The main problem that CISA purports to solve is that of sharing data on cybersecurity threats and vulnerabilities between private companies and the government, and vice versa. It does this by providing companies who share cyber threat data with broad legal protections for sharing cyber threat indicators with the government.
But the bill falls well short on protecting your private data, containing overly broad language on what companies must do to prevent sharing around the sensitive personally identifiable information (PII) that can be attached to cyber threat indicators. This creates a worrisome incentive, because without a direct incentive to scrub the data they are sharing of innocent users’ PII, companies could end up sharing customers’ information with other companies that themselves may have inadequate data security, putting your data at further risk.
Even more alarming is what the government does with the data – potentially containing sensitive PII – that they receive from these companies. First, government databases themselves are obviously in need of heightened security, given the massive data breaches of the Office of Personnel Management and other agencies. Yet there is nothing in the bill that addresses the sometimes lax security and the large target profile of these major government databases. This is made far worse by the fact that upon receiving threat data from companies, CISA requires the Department of Homeland Security to immediately disseminate this data to a wide range of government agencies – which ominously includes the NSA and FBI.
CISA also gives companies the permission to retaliate against cyber threats, which could harm innocent sites, since hackers often confuse their online signatures by launching their attacks from third party IP addresses that they have commandeered.
Experts and advocates from all over the spectrum have been coming out to oppose CISA. A host of security experts and privacy advocates have emphasized that CISA is not even necessary and that it fails to protect individuals' privacy.
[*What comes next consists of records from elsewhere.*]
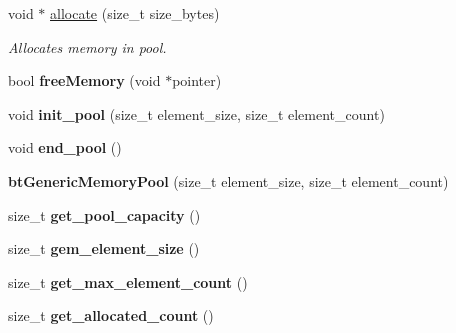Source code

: \begin{DoxyCompactItemize}
\item 
void $\ast$ \hyperlink{classbtGenericMemoryPool_acd47d75d6fbd7dbf6f0d7849e0bd9ec1}{allocate} (size\+\_\+t size\+\_\+bytes)
\begin{DoxyCompactList}\small\item\em Allocates memory in pool. \end{DoxyCompactList}\item 
\mbox{\label{classbtGenericMemoryPool_a5102aa7ec9a967db95ea1cb12fcb1e12}} 
bool {\bfseries free\+Memory} (void $\ast$pointer)
\item 
\mbox{\label{classbtGenericMemoryPool_a737c1ad587dc82b2fac01096ac0a7b41}} 
void {\bfseries init\+\_\+pool} (size\+\_\+t element\+\_\+size, size\+\_\+t element\+\_\+count)
\item 
\mbox{\label{classbtGenericMemoryPool_a7830d0b91b596c10b52da3b4ade2e41d}} 
void {\bfseries end\+\_\+pool} ()
\item 
\mbox{\label{classbtGenericMemoryPool_a2507290a6ad7e0e04f81da3a7d97caeb}} 
{\bfseries bt\+Generic\+Memory\+Pool} (size\+\_\+t element\+\_\+size, size\+\_\+t element\+\_\+count)
\item 
\mbox{\label{classbtGenericMemoryPool_acf029799be7eb09e276e27bb2296e14a}} 
size\+\_\+t {\bfseries get\+\_\+pool\+\_\+capacity} ()
\item 
\mbox{\label{classbtGenericMemoryPool_a728395d36923dd3f480d0320dfb0a3f2}} 
size\+\_\+t {\bfseries gem\+\_\+element\+\_\+size} ()
\item 
\mbox{\label{classbtGenericMemoryPool_ad4a523dabab835e0e786661b628dbb6b}} 
size\+\_\+t {\bfseries get\+\_\+max\+\_\+element\+\_\+count} ()
\item 
\mbox{\label{classbtGenericMemoryPool_a6e483e9117e17c8df23ba42a12283ea6}} 
size\+\_\+t {\bfseries get\+\_\+allocated\+\_\+count} ()
\item 
\mbox{\label{classbtGenericMemoryPool_a969d29bf5f9b52a8d9d34ed9f529e3f9}} 

\end{DoxyCompactItemize}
Major tech companies and many of the largest websites have come out against the bill for the same reason, from Google, Facebook and Yahoo, to Yelp and Wikipedia.
Cybersecurity is certainly a crucial issue in an increasingly internet-dependent world, but CISA is the wrong approach. There are a number of amendments that could potentially improve the bill, which would certainly be good, but as the Open Technology Institute's Robyn Greene helpfully lists out, the bill is so fundamentally flawed that even amended it should not be worthy of support.